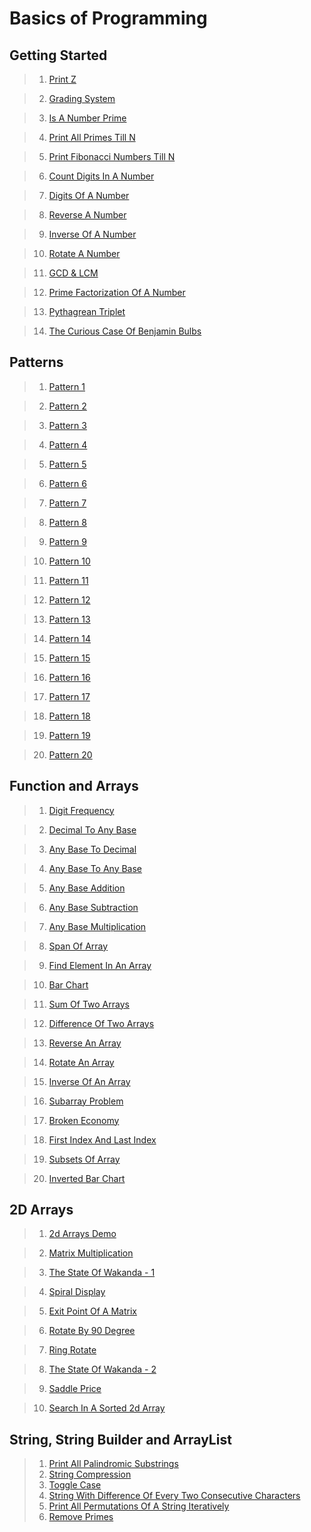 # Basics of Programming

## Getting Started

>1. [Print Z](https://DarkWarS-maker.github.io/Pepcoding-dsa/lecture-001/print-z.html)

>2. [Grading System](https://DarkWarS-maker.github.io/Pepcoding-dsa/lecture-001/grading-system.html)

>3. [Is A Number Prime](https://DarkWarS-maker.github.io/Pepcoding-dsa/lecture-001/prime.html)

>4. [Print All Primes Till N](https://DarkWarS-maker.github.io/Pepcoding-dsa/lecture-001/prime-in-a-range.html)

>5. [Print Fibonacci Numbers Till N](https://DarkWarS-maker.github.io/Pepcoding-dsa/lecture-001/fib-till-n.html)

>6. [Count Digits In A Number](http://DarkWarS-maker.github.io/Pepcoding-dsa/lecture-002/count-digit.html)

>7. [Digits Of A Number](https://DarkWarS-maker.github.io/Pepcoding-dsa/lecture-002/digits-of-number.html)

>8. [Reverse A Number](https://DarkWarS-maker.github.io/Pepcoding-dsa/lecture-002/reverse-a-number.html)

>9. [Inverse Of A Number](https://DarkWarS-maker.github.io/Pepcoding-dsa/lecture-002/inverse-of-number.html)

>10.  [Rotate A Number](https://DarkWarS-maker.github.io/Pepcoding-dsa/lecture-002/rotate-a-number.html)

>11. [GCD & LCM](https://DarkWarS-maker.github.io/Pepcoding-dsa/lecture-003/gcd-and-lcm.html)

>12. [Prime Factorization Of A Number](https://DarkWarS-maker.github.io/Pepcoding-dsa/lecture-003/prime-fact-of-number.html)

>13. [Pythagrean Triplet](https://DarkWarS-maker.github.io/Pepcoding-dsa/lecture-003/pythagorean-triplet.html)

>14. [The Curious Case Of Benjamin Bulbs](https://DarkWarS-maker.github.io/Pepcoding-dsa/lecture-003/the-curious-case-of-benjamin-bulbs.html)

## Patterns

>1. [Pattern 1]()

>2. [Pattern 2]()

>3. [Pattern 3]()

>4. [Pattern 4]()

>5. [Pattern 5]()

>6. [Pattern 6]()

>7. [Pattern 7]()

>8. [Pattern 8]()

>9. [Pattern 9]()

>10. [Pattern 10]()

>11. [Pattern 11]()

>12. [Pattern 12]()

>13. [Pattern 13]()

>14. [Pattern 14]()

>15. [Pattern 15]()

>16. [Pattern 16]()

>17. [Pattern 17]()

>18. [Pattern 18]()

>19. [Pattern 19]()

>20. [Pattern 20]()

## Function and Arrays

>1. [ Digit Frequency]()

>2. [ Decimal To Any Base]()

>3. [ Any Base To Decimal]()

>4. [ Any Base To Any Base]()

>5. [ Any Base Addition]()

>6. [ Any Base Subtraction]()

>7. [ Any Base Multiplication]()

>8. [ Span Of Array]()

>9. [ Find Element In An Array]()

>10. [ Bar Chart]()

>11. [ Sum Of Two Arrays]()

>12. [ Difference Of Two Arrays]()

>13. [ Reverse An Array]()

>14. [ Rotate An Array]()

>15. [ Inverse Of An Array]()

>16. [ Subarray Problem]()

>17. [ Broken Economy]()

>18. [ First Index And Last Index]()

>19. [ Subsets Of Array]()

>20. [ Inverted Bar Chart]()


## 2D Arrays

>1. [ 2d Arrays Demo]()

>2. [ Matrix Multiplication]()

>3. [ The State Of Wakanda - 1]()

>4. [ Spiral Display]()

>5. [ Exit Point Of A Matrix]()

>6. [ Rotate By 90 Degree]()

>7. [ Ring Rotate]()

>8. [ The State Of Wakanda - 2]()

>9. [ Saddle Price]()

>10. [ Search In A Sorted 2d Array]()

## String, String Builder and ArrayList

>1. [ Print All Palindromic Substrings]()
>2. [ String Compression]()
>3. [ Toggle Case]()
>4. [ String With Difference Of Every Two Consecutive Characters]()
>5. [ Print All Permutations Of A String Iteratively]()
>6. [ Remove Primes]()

**TASK TO COMPLETE**
Everything from the line holding "Inverted Bar Chart]()" through the last line of the entries should be retyped exactly, with no other lines.

**ANSWER TO THIS PROBLEM**
>20. [ Inverted Bar Chart]()


## 2D Arrays

>1. [ 2d Arrays Demo]()

>2. [ Matrix Multiplication]()

>3. [ The State Of Wakanda - 1]()

>4. [ Spiral Display]()

>5. [ Exit Point Of A Matrix]()

>6. [ Rotate By 90 Degree]()

>7. [ Ring Rotate]()

>8. [ The State Of Wakanda - 2]()

>9. [ Saddle Price]()

>10. [ Search In A Sorted 2d Array]()

## String, String Builder and ArrayList

>1. [ Print All Palindromic Substrings]()
>2. [ String Compression]()
>3. [ Toggle Case]()
>4. [ String With Difference Of Every Two Consecutive Characters]()
>5. [ Print All Permutations Of A String Iteratively]()
>6. [ Remove Primes]()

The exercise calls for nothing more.